Chapter 12:

Making a List

The Kiss of Two Moons



~Fate

The chilling cold wind stirs up the snow that’s drifting down from the skies, and if my eyes aren’t lying to me, then it’ll be bringing much more down from the mountains soon. It’s all a little much, but the cold does wake me up, when I eventually crawl from bed.

Though the cold corpse was enough of a shock for this morning.

The rest of the town huddles inside the warm tavern away from the wind. The fireplace is roaring and the heat spreads pleasantly through the room, partly because of how everyone sits shoulder to shoulder. Us being the only strangers, it’s pleasantly welcoming to be treated the same.

All the unpleasantness of the icy chill that clings to us is washed away in moments of the door closing behind us.

“How much for a good warm meal this morning?” I ask a passing waitress, a young woman who spends most of her time chatting rather than serving food.

In the city she’d be dressed down by the owner and customers both, but it’s clear that this isn’t that sort of establishment. Things here are more casual and uncaring, which is what makes it that much more pleasant.

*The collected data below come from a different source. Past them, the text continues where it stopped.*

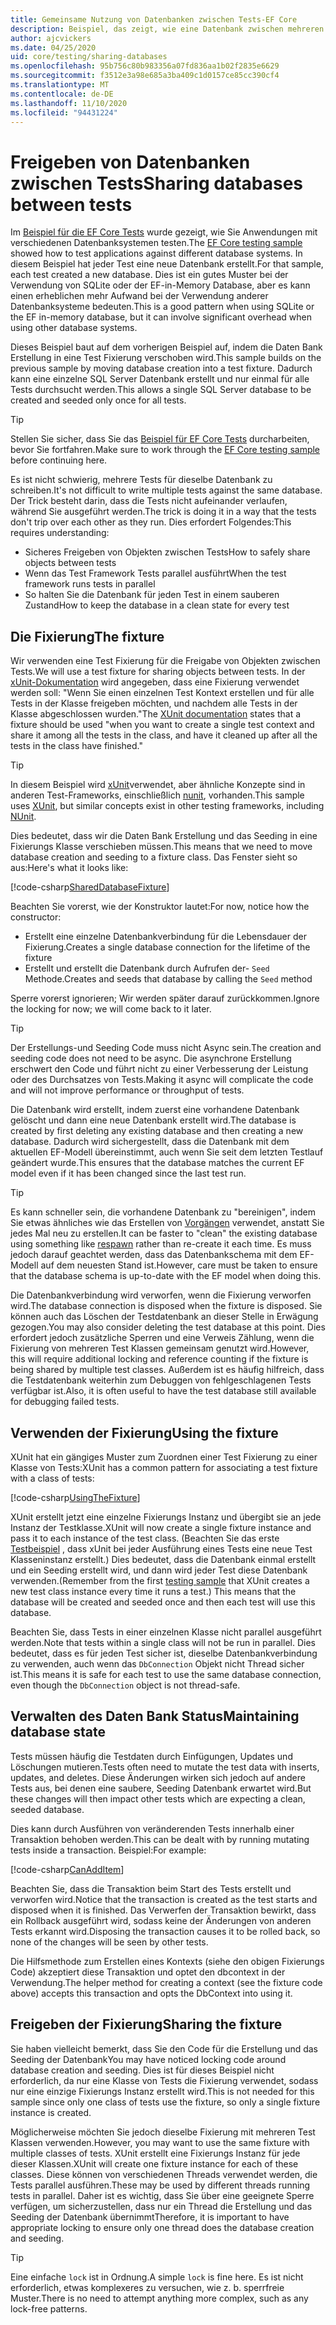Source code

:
 ```yaml
---
title: Gemeinsame Nutzung von Datenbanken zwischen Tests-EF Core
description: Beispiel, das zeigt, wie eine Datenbank zwischen mehreren Tests gemeinsam genutzt wird
author: ajcvickers
ms.date: 04/25/2020
uid: core/testing/sharing-databases
ms.openlocfilehash: 95b756c80b983356a07fd836aa1b02f2835e6629
ms.sourcegitcommit: f3512e3a98e685a3ba409c1d0157ce85cc390cf4
ms.translationtype: MT
ms.contentlocale: de-DE
ms.lasthandoff: 11/10/2020
ms.locfileid: "94431224"
---
```

# <a name="sharing-databases-between-tests"></a><span data-ttu-id="17904-103">Freigeben von Datenbanken zwischen Tests</span><span class="sxs-lookup"><span data-stu-id="17904-103">Sharing databases between tests</span></span>

<span data-ttu-id="17904-104">Im [Beispiel für die EF Core Tests](xref:core/testing/testing-sample) wurde gezeigt, wie Sie Anwendungen mit verschiedenen Datenbanksystemen testen.</span><span class="sxs-lookup"><span data-stu-id="17904-104">The [EF Core testing sample](xref:core/testing/testing-sample) showed how to test applications against different database systems.</span></span>
<span data-ttu-id="17904-105">In diesem Beispiel hat jeder Test eine neue Datenbank erstellt.</span><span class="sxs-lookup"><span data-stu-id="17904-105">For that sample, each test created a new database.</span></span>
<span data-ttu-id="17904-106">Dies ist ein gutes Muster bei der Verwendung von SQLite oder der EF-in-Memory Database, aber es kann einen erheblichen mehr Aufwand bei der Verwendung anderer Datenbanksysteme bedeuten.</span><span class="sxs-lookup"><span data-stu-id="17904-106">This is a good pattern when using SQLite or the EF in-memory database, but it can involve significant overhead when using other database systems.</span></span>

<span data-ttu-id="17904-107">Dieses Beispiel baut auf dem vorherigen Beispiel auf, indem die Daten Bank Erstellung in eine Test Fixierung verschoben wird.</span><span class="sxs-lookup"><span data-stu-id="17904-107">This sample builds on the previous sample by moving database creation into a test fixture.</span></span>
<span data-ttu-id="17904-108">Dadurch kann eine einzelne SQL Server Datenbank erstellt und nur einmal für alle Tests durchsucht werden.</span><span class="sxs-lookup"><span data-stu-id="17904-108">This allows a single SQL Server database to be created and seeded only once for all tests.</span></span>

> [!TIP]
> <span data-ttu-id="17904-109">Stellen Sie sicher, dass Sie das [Beispiel für EF Core Tests](xref:core/testing/testing-sample) durcharbeiten, bevor Sie fortfahren.</span><span class="sxs-lookup"><span data-stu-id="17904-109">Make sure to work through the [EF Core testing sample](xref:core/testing/testing-sample) before continuing here.</span></span>

<span data-ttu-id="17904-110">Es ist nicht schwierig, mehrere Tests für dieselbe Datenbank zu schreiben.</span><span class="sxs-lookup"><span data-stu-id="17904-110">It's not difficult to write multiple tests against the same database.</span></span>
<span data-ttu-id="17904-111">Der Trick besteht darin, dass die Tests nicht aufeinander verlaufen, während Sie ausgeführt werden.</span><span class="sxs-lookup"><span data-stu-id="17904-111">The trick is doing it in a way that the tests don't trip over each other as they run.</span></span>
<span data-ttu-id="17904-112">Dies erfordert Folgendes:</span><span class="sxs-lookup"><span data-stu-id="17904-112">This requires understanding:</span></span>

* <span data-ttu-id="17904-113">Sicheres Freigeben von Objekten zwischen Tests</span><span class="sxs-lookup"><span data-stu-id="17904-113">How to safely share objects between tests</span></span>
* <span data-ttu-id="17904-114">Wenn das Test Framework Tests parallel ausführt</span><span class="sxs-lookup"><span data-stu-id="17904-114">When the test framework runs tests in parallel</span></span>
* <span data-ttu-id="17904-115">So halten Sie die Datenbank für jeden Test in einem sauberen Zustand</span><span class="sxs-lookup"><span data-stu-id="17904-115">How to keep the database in a clean state for every test</span></span>  

## <a name="the-fixture"></a><span data-ttu-id="17904-116">Die Fixierung</span><span class="sxs-lookup"><span data-stu-id="17904-116">The fixture</span></span>

<span data-ttu-id="17904-117">Wir verwenden eine Test Fixierung für die Freigabe von Objekten zwischen Tests.</span><span class="sxs-lookup"><span data-stu-id="17904-117">We will use a test fixture for sharing objects between tests.</span></span>
<span data-ttu-id="17904-118">In der [xUnit-Dokumentation](https://xunit.net/docs/shared-context.html) wird angegeben, dass eine Fixierung verwendet werden soll: "Wenn Sie einen einzelnen Test Kontext erstellen und für alle Tests in der Klasse freigeben möchten, und nachdem alle Tests in der Klasse abgeschlossen wurden."</span><span class="sxs-lookup"><span data-stu-id="17904-118">The [XUnit documentation](https://xunit.net/docs/shared-context.html) states that a fixture should be used "when you want to create a single test context and share it among all the tests in the class, and have it cleaned up after all the tests in the class have finished."</span></span>

> [!TIP]
> <span data-ttu-id="17904-119">In diesem Beispiel wird [xUnit](https://xunit.net/)verwendet, aber ähnliche Konzepte sind in anderen Test-Frameworks, einschließlich [nunit](https://nunit.org/), vorhanden.</span><span class="sxs-lookup"><span data-stu-id="17904-119">This sample uses [XUnit](https://xunit.net/), but similar concepts exist in other testing frameworks, including [NUnit](https://nunit.org/).</span></span>

<span data-ttu-id="17904-120">Dies bedeutet, dass wir die Daten Bank Erstellung und das Seeding in eine Fixierungs Klasse verschieben müssen.</span><span class="sxs-lookup"><span data-stu-id="17904-120">This means that we need to move database creation and seeding to a fixture class.</span></span>
<span data-ttu-id="17904-121">Das Fenster sieht so aus:</span><span class="sxs-lookup"><span data-stu-id="17904-121">Here's what it looks like:</span></span>

[!code-csharp[SharedDatabaseFixture](../../../samples/core/Miscellaneous/Testing/ItemsWebApi/SharedDatabaseTests/SharedDatabaseFixture.cs?name=SharedDatabaseFixture)]

<span data-ttu-id="17904-122">Beachten Sie vorerst, wie der Konstruktor lautet:</span><span class="sxs-lookup"><span data-stu-id="17904-122">For now, notice how the constructor:</span></span>

* <span data-ttu-id="17904-123">Erstellt eine einzelne Datenbankverbindung für die Lebensdauer der Fixierung.</span><span class="sxs-lookup"><span data-stu-id="17904-123">Creates a single database connection for the lifetime of the fixture</span></span>
* <span data-ttu-id="17904-124">Erstellt und erstellt die Datenbank durch Aufrufen der- `Seed` Methode.</span><span class="sxs-lookup"><span data-stu-id="17904-124">Creates and seeds that database by calling the `Seed` method</span></span>

<span data-ttu-id="17904-125">Sperre vorerst ignorieren; Wir werden später darauf zurückkommen.</span><span class="sxs-lookup"><span data-stu-id="17904-125">Ignore the locking for now; we will come back to it later.</span></span>

> [!TIP]
> <span data-ttu-id="17904-126">Der Erstellungs-und Seeding Code muss nicht Async sein.</span><span class="sxs-lookup"><span data-stu-id="17904-126">The creation and seeding code does not need to be async.</span></span>
> <span data-ttu-id="17904-127">Die asynchrone Erstellung erschwert den Code und führt nicht zu einer Verbesserung der Leistung oder des Durchsatzes von Tests.</span><span class="sxs-lookup"><span data-stu-id="17904-127">Making it async will complicate the code and will not improve performance or throughput of tests.</span></span>

<span data-ttu-id="17904-128">Die Datenbank wird erstellt, indem zuerst eine vorhandene Datenbank gelöscht und dann eine neue Datenbank erstellt wird.</span><span class="sxs-lookup"><span data-stu-id="17904-128">The database is created by first deleting any existing database and then creating a new database.</span></span>
<span data-ttu-id="17904-129">Dadurch wird sichergestellt, dass die Datenbank mit dem aktuellen EF-Modell übereinstimmt, auch wenn Sie seit dem letzten Testlauf geändert wurde.</span><span class="sxs-lookup"><span data-stu-id="17904-129">This ensures that the database matches the current EF model even if it has been changed since the last test run.</span></span>

> [!TIP]
> <span data-ttu-id="17904-130">Es kann schneller sein, die vorhandene Datenbank zu "bereinigen", indem Sie etwas ähnliches wie das Erstellen von [Vorgängen](https://jimmybogard.com/tag/respawn/) verwendet, anstatt Sie jedes Mal neu zu erstellen.</span><span class="sxs-lookup"><span data-stu-id="17904-130">It can be faster to "clean" the existing database using something like [respawn](https://jimmybogard.com/tag/respawn/) rather than re-create it each time.</span></span>
> <span data-ttu-id="17904-131">Es muss jedoch darauf geachtet werden, dass das Datenbankschema mit dem EF-Modell auf dem neuesten Stand ist.</span><span class="sxs-lookup"><span data-stu-id="17904-131">However, care must be taken to ensure that the database schema is up-to-date with the EF model when doing this.</span></span>

<span data-ttu-id="17904-132">Die Datenbankverbindung wird verworfen, wenn die Fixierung verworfen wird.</span><span class="sxs-lookup"><span data-stu-id="17904-132">The database connection is disposed when the fixture is disposed.</span></span>
<span data-ttu-id="17904-133">Sie können auch das Löschen der Testdatenbank an dieser Stelle in Erwägung gezogen.</span><span class="sxs-lookup"><span data-stu-id="17904-133">You may also consider deleting the test database at this point.</span></span>
<span data-ttu-id="17904-134">Dies erfordert jedoch zusätzliche Sperren und eine Verweis Zählung, wenn die Fixierung von mehreren Test Klassen gemeinsam genutzt wird.</span><span class="sxs-lookup"><span data-stu-id="17904-134">However, this will require additional locking and reference counting if the fixture is being shared by multiple test classes.</span></span>
<span data-ttu-id="17904-135">Außerdem ist es häufig hilfreich, dass die Testdatenbank weiterhin zum Debuggen von fehlgeschlagenen Tests verfügbar ist.</span><span class="sxs-lookup"><span data-stu-id="17904-135">Also, it is often useful to have the test database still available for debugging failed tests.</span></span>  

## <a name="using-the-fixture"></a><span data-ttu-id="17904-136">Verwenden der Fixierung</span><span class="sxs-lookup"><span data-stu-id="17904-136">Using the fixture</span></span>

<span data-ttu-id="17904-137">XUnit hat ein gängiges Muster zum Zuordnen einer Test Fixierung zu einer Klasse von Tests:</span><span class="sxs-lookup"><span data-stu-id="17904-137">XUnit has a common pattern for associating a test fixture with a class of tests:</span></span>

[!code-csharp[UsingTheFixture](../../../samples/core/Miscellaneous/Testing/ItemsWebApi/SharedDatabaseTests/SharedDatabaseTest.cs?name=UsingTheFixture)]

<span data-ttu-id="17904-138">XUnit erstellt jetzt eine einzelne Fixierungs Instanz und übergibt sie an jede Instanz der Testklasse.</span><span class="sxs-lookup"><span data-stu-id="17904-138">XUnit will now create a single fixture instance and pass it to each instance of the test class.</span></span>
<span data-ttu-id="17904-139">(Beachten Sie das erste [Testbeispiel](xref:core/testing/testing-sample) , dass xUnit bei jeder Ausführung eines Tests eine neue Test Klasseninstanz erstellt.) Dies bedeutet, dass die Datenbank einmal erstellt und ein Seeding erstellt wird, und dann wird jeder Test diese Datenbank verwenden.</span><span class="sxs-lookup"><span data-stu-id="17904-139">(Remember from the first [testing sample](xref:core/testing/testing-sample) that XUnit creates a new test class instance every time it runs a test.) This means that the database will be created and seeded once and then each test will use this database.</span></span>

<span data-ttu-id="17904-140">Beachten Sie, dass Tests in einer einzelnen Klasse nicht parallel ausgeführt werden.</span><span class="sxs-lookup"><span data-stu-id="17904-140">Note that tests within a single class will not be run in parallel.</span></span>
<span data-ttu-id="17904-141">Dies bedeutet, dass es für jeden Test sicher ist, dieselbe Datenbankverbindung zu verwenden, auch wenn das `DbConnection` Objekt nicht Thread sicher ist.</span><span class="sxs-lookup"><span data-stu-id="17904-141">This means it is safe for each test to use the same database connection, even though the `DbConnection` object is not thread-safe.</span></span>

## <a name="maintaining-database-state"></a><span data-ttu-id="17904-142">Verwalten des Daten Bank Status</span><span class="sxs-lookup"><span data-stu-id="17904-142">Maintaining database state</span></span>

<span data-ttu-id="17904-143">Tests müssen häufig die Testdaten durch Einfügungen, Updates und Löschungen mutieren.</span><span class="sxs-lookup"><span data-stu-id="17904-143">Tests often need to mutate the test data with inserts, updates, and deletes.</span></span>
<span data-ttu-id="17904-144">Diese Änderungen wirken sich jedoch auf andere Tests aus, bei denen eine saubere, Seeding Datenbank erwartet wird.</span><span class="sxs-lookup"><span data-stu-id="17904-144">But these changes will then impact other tests which are expecting a clean, seeded database.</span></span>

<span data-ttu-id="17904-145">Dies kann durch Ausführen von veränderenden Tests innerhalb einer Transaktion behoben werden.</span><span class="sxs-lookup"><span data-stu-id="17904-145">This can be dealt with by running mutating tests inside a transaction.</span></span>
<span data-ttu-id="17904-146">Beispiel:</span><span class="sxs-lookup"><span data-stu-id="17904-146">For example:</span></span>

[!code-csharp[CanAddItem](../../../samples/core/Miscellaneous/Testing/ItemsWebApi/SharedDatabaseTests/SharedDatabaseTest.cs?name=CanAddItem)]

<span data-ttu-id="17904-147">Beachten Sie, dass die Transaktion beim Start des Tests erstellt und verworfen wird.</span><span class="sxs-lookup"><span data-stu-id="17904-147">Notice that the transaction is created as the test starts and disposed when it is finished.</span></span>
<span data-ttu-id="17904-148">Das Verwerfen der Transaktion bewirkt, dass ein Rollback ausgeführt wird, sodass keine der Änderungen von anderen Tests erkannt wird.</span><span class="sxs-lookup"><span data-stu-id="17904-148">Disposing the transaction causes it to be rolled back, so none of the changes will be seen by other tests.</span></span>

<span data-ttu-id="17904-149">Die Hilfsmethode zum Erstellen eines Kontexts (siehe den obigen Fixierungs Code) akzeptiert diese Transaktion und optet den dbcontext in der Verwendung.</span><span class="sxs-lookup"><span data-stu-id="17904-149">The helper method for creating a context (see the fixture code above) accepts this transaction and opts the DbContext into using it.</span></span>

## <a name="sharing-the-fixture"></a><span data-ttu-id="17904-150">Freigeben der Fixierung</span><span class="sxs-lookup"><span data-stu-id="17904-150">Sharing the fixture</span></span>

<span data-ttu-id="17904-151">Sie haben vielleicht bemerkt, dass Sie den Code für die Erstellung und das Seeding der Datenbank</span><span class="sxs-lookup"><span data-stu-id="17904-151">You may have noticed locking code around database creation and seeding.</span></span>
<span data-ttu-id="17904-152">Dies ist für dieses Beispiel nicht erforderlich, da nur eine Klasse von Tests die Fixierung verwendet, sodass nur eine einzige Fixierungs Instanz erstellt wird.</span><span class="sxs-lookup"><span data-stu-id="17904-152">This is not needed for this sample since only one class of tests use the fixture, so only a single fixture instance is created.</span></span>

<span data-ttu-id="17904-153">Möglicherweise möchten Sie jedoch dieselbe Fixierung mit mehreren Test Klassen verwenden.</span><span class="sxs-lookup"><span data-stu-id="17904-153">However, you may want to use the same fixture with multiple classes of tests.</span></span>
<span data-ttu-id="17904-154">XUnit erstellt eine Fixierungs Instanz für jede dieser Klassen.</span><span class="sxs-lookup"><span data-stu-id="17904-154">XUnit will create one fixture instance for each of these classes.</span></span>
<span data-ttu-id="17904-155">Diese können von verschiedenen Threads verwendet werden, die Tests parallel ausführen.</span><span class="sxs-lookup"><span data-stu-id="17904-155">These may be used by different threads running tests in parallel.</span></span>
<span data-ttu-id="17904-156">Daher ist es wichtig, dass Sie über eine geeignete Sperre verfügen, um sicherzustellen, dass nur ein Thread die Erstellung und das Seeding der Datenbank übernimmt</span><span class="sxs-lookup"><span data-stu-id="17904-156">Therefore, it is important to have appropriate locking to ensure only one thread does the database creation and seeding.</span></span>

> [!TIP]
> <span data-ttu-id="17904-157">Eine einfache `lock` ist in Ordnung.</span><span class="sxs-lookup"><span data-stu-id="17904-157">A simple `lock` is fine here.</span></span>
> <span data-ttu-id="17904-158">Es ist nicht erforderlich, etwas komplexeres zu versuchen, wie z. b. sperrfreie Muster.</span><span class="sxs-lookup"><span data-stu-id="17904-158">There is no need to attempt anything more complex, such as any lock-free patterns.</span></span>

“Ah, none of that.” She says, “You’re our guests through this blizzard. So long as you’re not gnawing on the pillars that keep the roof up, no one’s going to mind. The owners struggling to keep the gold and silver tower from falling already.”

The towers of coins she waves to have already fallen, and some of the locals are making a game out of seeing who can stack them the highest with the tower collapsing.

“We have a nice morning soup heated up, some biscuit on the side. That work for you two?”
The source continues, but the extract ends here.